Ita pro veritate deposui.
A. Provin
1009 1009 Session 111 - 22 Septembre 1863 à 3h de l'après-midi
1010 Juxta primum Interrogatorium, monitus testis de vi et natura juramenti, et gravitate perjurii, praesertim in causis Beatificationis et Canonizationis, respondit:
Je connais la nature et la force du serment que je viens de premier, et la gravité du parjure dont je me rendrais coupable si je ne disais pas toute la vérité.
Juxta secundum Interrogatorium, testis interrogatus respondit:
Je me nomme Marguerite Vianney; je suis la soeur du Serviteur de Dieu; je suis née à Dardilly dix-huit mois après mon frère, dans l'année mil sept cent quatre-vingt-sept. Je suis veuve et sans fortune; je vis chez ma fille à Lissieux.
Juxta tertium Interrogatorium, testis interrogatus respondit:
Je m'approche assez fréquemment des sacrements de pénitence et d'eucharistie; j'ai communié il y a à peu près un mois.

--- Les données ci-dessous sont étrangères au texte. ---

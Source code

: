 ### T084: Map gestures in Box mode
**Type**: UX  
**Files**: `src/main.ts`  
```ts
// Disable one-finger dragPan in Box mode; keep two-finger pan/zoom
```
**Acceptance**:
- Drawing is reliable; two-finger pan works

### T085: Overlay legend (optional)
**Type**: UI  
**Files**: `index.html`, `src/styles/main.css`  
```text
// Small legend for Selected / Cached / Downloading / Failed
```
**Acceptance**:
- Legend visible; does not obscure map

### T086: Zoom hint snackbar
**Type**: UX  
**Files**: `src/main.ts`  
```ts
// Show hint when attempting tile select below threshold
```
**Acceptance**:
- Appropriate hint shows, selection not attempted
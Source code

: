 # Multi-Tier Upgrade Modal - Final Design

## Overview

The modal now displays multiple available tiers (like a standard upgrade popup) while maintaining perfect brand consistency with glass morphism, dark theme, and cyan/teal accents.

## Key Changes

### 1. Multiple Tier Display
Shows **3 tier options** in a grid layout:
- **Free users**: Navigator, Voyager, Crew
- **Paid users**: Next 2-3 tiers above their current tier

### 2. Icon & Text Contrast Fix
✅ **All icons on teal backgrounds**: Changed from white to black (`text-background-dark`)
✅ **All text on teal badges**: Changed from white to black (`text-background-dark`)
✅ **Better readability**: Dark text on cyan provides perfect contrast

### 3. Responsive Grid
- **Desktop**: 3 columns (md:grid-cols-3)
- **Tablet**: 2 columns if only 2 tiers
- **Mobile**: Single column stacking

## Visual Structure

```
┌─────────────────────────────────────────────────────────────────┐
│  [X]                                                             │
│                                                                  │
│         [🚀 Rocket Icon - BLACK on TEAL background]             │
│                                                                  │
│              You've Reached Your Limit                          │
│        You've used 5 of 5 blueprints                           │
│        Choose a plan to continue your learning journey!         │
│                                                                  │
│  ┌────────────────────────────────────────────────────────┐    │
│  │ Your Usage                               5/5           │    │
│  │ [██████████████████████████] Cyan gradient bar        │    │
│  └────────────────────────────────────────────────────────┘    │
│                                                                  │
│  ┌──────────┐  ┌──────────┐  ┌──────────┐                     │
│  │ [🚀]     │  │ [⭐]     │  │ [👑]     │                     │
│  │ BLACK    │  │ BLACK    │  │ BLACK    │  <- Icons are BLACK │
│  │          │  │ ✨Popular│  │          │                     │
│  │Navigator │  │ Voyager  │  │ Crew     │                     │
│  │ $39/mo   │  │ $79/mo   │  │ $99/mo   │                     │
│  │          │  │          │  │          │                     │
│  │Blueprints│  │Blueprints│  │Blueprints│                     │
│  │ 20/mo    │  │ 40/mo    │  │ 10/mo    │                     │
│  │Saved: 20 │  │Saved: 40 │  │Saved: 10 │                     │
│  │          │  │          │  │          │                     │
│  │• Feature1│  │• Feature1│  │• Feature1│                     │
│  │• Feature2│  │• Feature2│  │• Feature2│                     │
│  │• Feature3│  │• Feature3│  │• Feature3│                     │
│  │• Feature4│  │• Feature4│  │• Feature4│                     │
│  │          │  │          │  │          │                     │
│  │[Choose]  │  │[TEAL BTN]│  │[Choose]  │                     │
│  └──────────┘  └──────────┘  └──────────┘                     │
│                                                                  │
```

Juxta quartum Interrogatorium, testis interrogatus respondit:
Je n'ai jamais été traduite en justice.
Juxta quintum Interrogatorium, testis interrogatus respondit:
Je n'ai encouru aucune censure ou peine ecclésiastique.

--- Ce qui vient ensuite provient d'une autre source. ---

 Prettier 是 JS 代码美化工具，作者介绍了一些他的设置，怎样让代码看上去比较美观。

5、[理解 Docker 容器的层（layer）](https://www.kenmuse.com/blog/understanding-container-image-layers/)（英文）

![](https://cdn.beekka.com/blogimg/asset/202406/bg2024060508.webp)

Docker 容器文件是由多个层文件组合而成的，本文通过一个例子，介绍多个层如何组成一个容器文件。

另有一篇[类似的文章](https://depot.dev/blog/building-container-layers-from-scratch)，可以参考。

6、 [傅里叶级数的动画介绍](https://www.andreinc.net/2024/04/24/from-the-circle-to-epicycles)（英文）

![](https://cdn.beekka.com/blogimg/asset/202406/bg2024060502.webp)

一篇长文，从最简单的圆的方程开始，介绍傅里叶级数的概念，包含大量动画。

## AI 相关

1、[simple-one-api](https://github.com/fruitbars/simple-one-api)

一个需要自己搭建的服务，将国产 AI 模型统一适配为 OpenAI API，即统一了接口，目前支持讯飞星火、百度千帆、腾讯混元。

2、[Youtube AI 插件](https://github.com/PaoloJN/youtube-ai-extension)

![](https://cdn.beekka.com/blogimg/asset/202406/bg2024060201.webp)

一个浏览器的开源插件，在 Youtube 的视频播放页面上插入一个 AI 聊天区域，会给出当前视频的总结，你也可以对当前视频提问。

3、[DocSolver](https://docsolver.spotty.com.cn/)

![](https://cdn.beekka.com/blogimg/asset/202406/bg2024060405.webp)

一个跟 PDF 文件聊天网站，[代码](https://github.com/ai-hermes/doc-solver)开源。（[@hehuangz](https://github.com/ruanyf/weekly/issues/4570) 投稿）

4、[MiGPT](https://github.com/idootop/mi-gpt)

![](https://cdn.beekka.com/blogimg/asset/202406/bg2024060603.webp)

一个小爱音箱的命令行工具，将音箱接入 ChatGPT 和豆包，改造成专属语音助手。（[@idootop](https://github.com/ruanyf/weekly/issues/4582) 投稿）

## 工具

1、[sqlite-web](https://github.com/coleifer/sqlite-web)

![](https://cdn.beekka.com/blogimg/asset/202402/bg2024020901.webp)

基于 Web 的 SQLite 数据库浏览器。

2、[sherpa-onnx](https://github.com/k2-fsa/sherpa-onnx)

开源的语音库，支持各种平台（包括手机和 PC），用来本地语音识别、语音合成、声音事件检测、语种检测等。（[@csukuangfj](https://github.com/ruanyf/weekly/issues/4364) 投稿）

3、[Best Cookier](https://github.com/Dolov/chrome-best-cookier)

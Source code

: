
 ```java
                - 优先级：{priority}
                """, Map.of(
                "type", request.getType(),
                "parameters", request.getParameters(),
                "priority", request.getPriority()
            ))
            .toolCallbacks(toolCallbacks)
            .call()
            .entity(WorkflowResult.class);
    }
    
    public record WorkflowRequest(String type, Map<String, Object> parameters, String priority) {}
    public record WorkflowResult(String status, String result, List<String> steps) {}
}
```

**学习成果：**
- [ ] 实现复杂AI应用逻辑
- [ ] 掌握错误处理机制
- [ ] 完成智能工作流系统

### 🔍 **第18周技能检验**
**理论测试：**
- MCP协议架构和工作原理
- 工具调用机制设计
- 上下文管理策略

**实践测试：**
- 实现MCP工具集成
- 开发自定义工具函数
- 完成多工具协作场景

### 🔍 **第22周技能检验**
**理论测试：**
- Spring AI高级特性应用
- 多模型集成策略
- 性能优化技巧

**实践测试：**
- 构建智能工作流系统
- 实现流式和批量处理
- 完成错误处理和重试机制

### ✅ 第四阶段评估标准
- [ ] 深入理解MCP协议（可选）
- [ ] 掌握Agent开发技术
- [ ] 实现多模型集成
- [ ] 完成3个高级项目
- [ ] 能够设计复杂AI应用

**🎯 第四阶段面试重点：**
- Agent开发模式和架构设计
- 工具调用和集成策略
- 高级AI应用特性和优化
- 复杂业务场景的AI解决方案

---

Juxta sextum Interrogatorium, testis interrogatus respondit:
Personne, de vive voix ou par écrit, ne m'a instruite de ce que je devais déposer dans cette cause. Je n'ai point lu les Articles du Postulateur. Je ne dirai que ce que j'ai vu par moi-même ou ce que j'ai appris de personnes bien informées.
Juxta septimum Interrogatorium, testis interrogatus respondit:
1011 J'ai toujours eu pour mon frère l'amitié, le respect et la vénération qu'il méritait. Aujourd'hui, je désire vivement sa Béatification; mais en cela je me soumets entièrement au jugement de l'Église et je ne me propose que la gloire de Dieu et l'honneur de la sainte Eglise.
Juxta octavum Interrogatorium, testis interrogatus respondit:
Je ne pourrais pas dire l'année précise de la naissance de mon frère. Je sais qu'il est né au mois de Mai, qu'il a été baptisé. Quand il a reçu le sacrement de confirmation, il était déjà assez âgé, et faisait ses études chez Mr Balley. J'ai eu le bonheur d'être confirmée avec lui; il y avait déjà longtemps que, par suite de la grande Révolution, le sacrement de confirmation n'avait pas été administré dans le pays. C'est dans l'église d'Ecully que nous ayons reçu la confirmation.
Mes parents étaient très pieux; ma mère surtout se faisait remarquer sous ce rapport. Dans la maison paternelle, on ne voyait que des prêtres, des religieuses et des pauvres. On cachait les prêtres pendant la grande Révolution; ils venaient quelquefois dire la messe chez nous.
Nos parents nous aimaient tous; les voisins disaient quelquefois à ma mère: Oh! que vous êtes heureuse d'avoir de tels enfants!... Je me rappelle en effet que jamais nous ne nous sommes contrariés. Je me rappelle pareillement que Jean Marie nous édifiait; il priait presque continuellement.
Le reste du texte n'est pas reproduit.